INPUT FOR THIS TASK Block Start

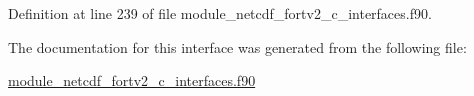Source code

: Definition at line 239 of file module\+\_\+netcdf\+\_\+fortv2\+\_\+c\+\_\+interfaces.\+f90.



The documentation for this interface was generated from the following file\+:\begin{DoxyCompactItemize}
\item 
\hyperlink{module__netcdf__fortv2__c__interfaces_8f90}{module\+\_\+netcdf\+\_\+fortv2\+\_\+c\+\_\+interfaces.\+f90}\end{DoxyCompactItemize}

INPUT FOR THIS TASK Block End
INPUT FOR THIS TASK Block Start

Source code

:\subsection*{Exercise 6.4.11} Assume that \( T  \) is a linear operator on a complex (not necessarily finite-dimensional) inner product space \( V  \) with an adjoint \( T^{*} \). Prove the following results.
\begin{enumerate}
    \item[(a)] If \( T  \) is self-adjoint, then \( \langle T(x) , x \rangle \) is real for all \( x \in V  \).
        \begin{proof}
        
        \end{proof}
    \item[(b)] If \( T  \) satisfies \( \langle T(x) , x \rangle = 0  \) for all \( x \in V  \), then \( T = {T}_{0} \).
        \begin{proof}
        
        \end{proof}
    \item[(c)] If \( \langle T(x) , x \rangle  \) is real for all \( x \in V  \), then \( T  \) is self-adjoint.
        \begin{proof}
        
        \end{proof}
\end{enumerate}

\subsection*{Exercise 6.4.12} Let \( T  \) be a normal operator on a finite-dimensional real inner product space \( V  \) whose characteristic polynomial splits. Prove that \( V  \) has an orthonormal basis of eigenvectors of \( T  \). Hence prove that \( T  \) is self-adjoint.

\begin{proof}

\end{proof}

INPUT FOR THIS TASK Block End

▶ _EXERCISE PROMPT_
Lines from the entries that contain the string "dimensional" must be found and copied.

▶ _RESULT OF THE EXERCISE_
:\subsection*{Exercise 6.4.11} Assume that \( T  \) is a linear operator on a complex (not necessarily finite-dimensional) inner product space \( V  \) with an adjoint \( T^{*} \). Prove the following results.
\subsection*{Exercise 6.4.12} Let \( T  \) be a normal operator on a finite-dimensional real inner product space \( V  \) whose characteristic polynomial splits. Prove that \( V  \) has an orthonormal basis of eigenvectors of \( T  \). Hence prove that \( T  \) is self-adjoint.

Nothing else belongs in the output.